2. Name of the Department :

2.1 Estate-I Department.

3. Detailed History on the Subject Matter:

3.1. This proposal was considered by the Council in its meetings held on 07.10.2011 and 25.07.2012. A copy each of these two Agenda Items is at Annexure-‘A’ (See pages 109 – 116) and Annexure-‘B’ (See pages 117 – 121).

3.2 In these meetings Council decided as under :-

(i)  Meeting of 07.10.2011

a)  To accord sanction for extension of existing collaboration project and lease deed for one year up to 10.10.2012, subject to the condition that the Indian Hotel Corporation[IHCL] shall agree to pay license fee as per mutually agreed terms and conditions retrospectively w.e.f.11.10.2011.

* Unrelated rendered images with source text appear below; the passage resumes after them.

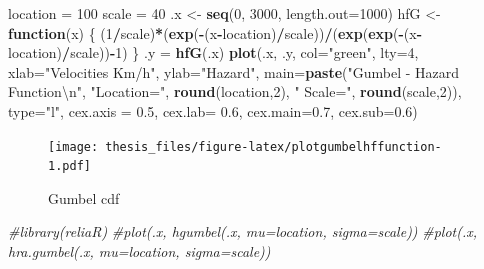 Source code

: \documentclass[12pt,twoside]{reedthesis}
\newenvironment{Shaded}{\begin{snugshade}}{\end{snugshade}}
\newcommand{\CharTok}[1]{\textcolor[rgb]{0.31,0.60,0.02}{#1}}
\newcommand{\CommentTok}[1]{\textcolor[rgb]{0.56,0.35,0.01}{\textit{#1}}}
\newcommand{\ControlFlowTok}[1]{\textcolor[rgb]{0.13,0.29,0.53}{\textbf{#1}}}
\newcommand{\DataTypeTok}[1]{\textcolor[rgb]{0.13,0.29,0.53}{#1}}
\newcommand{\DecValTok}[1]{\textcolor[rgb]{0.00,0.00,0.81}{#1}}
\newcommand{\FloatTok}[1]{\textcolor[rgb]{0.00,0.00,0.81}{#1}}
\newcommand{\KeywordTok}[1]{\textcolor[rgb]{0.13,0.29,0.53}{\textbf{#1}}}
\newcommand{\NormalTok}[1]{#1}
\newcommand{\OperatorTok}[1]{\textcolor[rgb]{0.81,0.36,0.00}{\textbf{#1}}}
\newcommand{\StringTok}[1]{\textcolor[rgb]{0.31,0.60,0.02}{#1}}
\begin{document}
\footnotesize
\begin{Shaded}
\begin{Highlighting}[]
\NormalTok{location =}\StringTok{ }\DecValTok{100}
\NormalTok{scale =}\StringTok{ }\DecValTok{40}
\NormalTok{.x <-}\StringTok{ }\KeywordTok{seq}\NormalTok{(}\DecValTok{0}\NormalTok{, }\DecValTok{3000}\NormalTok{, }\DataTypeTok{length.out=}\DecValTok{1000}\NormalTok{)}
\NormalTok{hfG <-}\StringTok{ }\ControlFlowTok{function}\NormalTok{(x) \{}
\NormalTok{  (}\DecValTok{1}\OperatorTok{/}\NormalTok{scale)}\OperatorTok{*}\NormalTok{(}\KeywordTok{exp}\NormalTok{(}\OperatorTok{-}\NormalTok{(x}\OperatorTok{-}\NormalTok{location)}\OperatorTok{/}\NormalTok{scale))}\OperatorTok{/}\NormalTok{(}\KeywordTok{exp}\NormalTok{(}\KeywordTok{exp}\NormalTok{(}\OperatorTok{-}\NormalTok{(x}\OperatorTok{-}\NormalTok{location)}\OperatorTok{/}\NormalTok{scale))}\OperatorTok{-}\DecValTok{1}\NormalTok{)}
\NormalTok{  \}}
\NormalTok{.y =}\StringTok{ }\KeywordTok{hfG}\NormalTok{(.x)}
\KeywordTok{plot}\NormalTok{(.x, .y, }\DataTypeTok{col=}\StringTok{"green"}\NormalTok{, }\DataTypeTok{lty=}\DecValTok{4}\NormalTok{, }
     \DataTypeTok{xlab=}\StringTok{"Velocities Km/h"}\NormalTok{, }\DataTypeTok{ylab=}\StringTok{"Hazard"}\NormalTok{, }
     \DataTypeTok{main=}\KeywordTok{paste}\NormalTok{(}\StringTok{"Gumbel - Hazard Function}\CharTok{\textbackslash{}n}\StringTok{"}\NormalTok{, }\StringTok{"Location="}\NormalTok{, }
     \KeywordTok{round}\NormalTok{(location,}\DecValTok{2}\NormalTok{), }\StringTok{" Scale="}\NormalTok{, }\KeywordTok{round}\NormalTok{(scale,}\DecValTok{2}\NormalTok{)), }\DataTypeTok{type=}\StringTok{"l"}\NormalTok{, }
     \DataTypeTok{cex.axis =} \FloatTok{0.5}\NormalTok{, }\DataTypeTok{cex.lab=} \FloatTok{0.6}\NormalTok{, }\DataTypeTok{cex.main=}\FloatTok{0.7}\NormalTok{, }\DataTypeTok{cex.sub=}\FloatTok{0.6}\NormalTok{)}
\end{Highlighting}
\end{Shaded}
\begin{figure}
\centering
\texttt{[image: thesis\_files/figure-latex/plotgumbelhffunction-1.pdf]}
\caption{\label{fig:plotgumbelhffunction}Gumbel cdf}
\end{figure}
\begin{Shaded}
\begin{Highlighting}[]
\CommentTok{#library(reliaR)}
\CommentTok{#plot(.x, hgumbel(.x, mu=location, sigma=scale))}
\CommentTok{#plot(.x, hra.gumbel(.x, mu=location, sigma=scale))}
\end{Highlighting}
\end{Shaded}
\normalsize
\end{document}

b)  To accord sanction for further review and actions in accordance with the decision of Ministry of Urban Development, the legal advice the Committee’s recommendations and Consultant’s Reports.

c)  The Council also directed that the Department should work out the timelines for completing the above exercise and the Council be informed of the progress.

d)  It was also resolved by the Council that further action may be taken by the department in anticipation of confirmation of the minutes by the Council.

(ii)  Meeting of 25.07.2012

a)  After considering the facts and circumstances of the case, it was resolved by the Council, by majority, that the Council may charge from the Licensee, M/s. IHC Ltd. License fee @ of 17.25% of the Gross turnover or Rs.21 crores a year for the period from 11.10.2011 to 10.10.2011, whichever is higher.

b)  The Council further directed that the final report of the Consultant appointed to recommend further course of action be brought before the Council at the earliest.

c)  It was also resolved by the Council that further action in the matter be taken by the department in anticipation of confirmation of the Minutes by the Council.

3.3 The Report of Consultant and the opinion of the Addl. Solicitor General have been received and are being placed before the Council, through this Agenda Item. The Council is now required to take a decision in the matter.

3.4 To arrive at a decision in the matter, it appears necessary to place before the Council history of the project and chronology of dates and events.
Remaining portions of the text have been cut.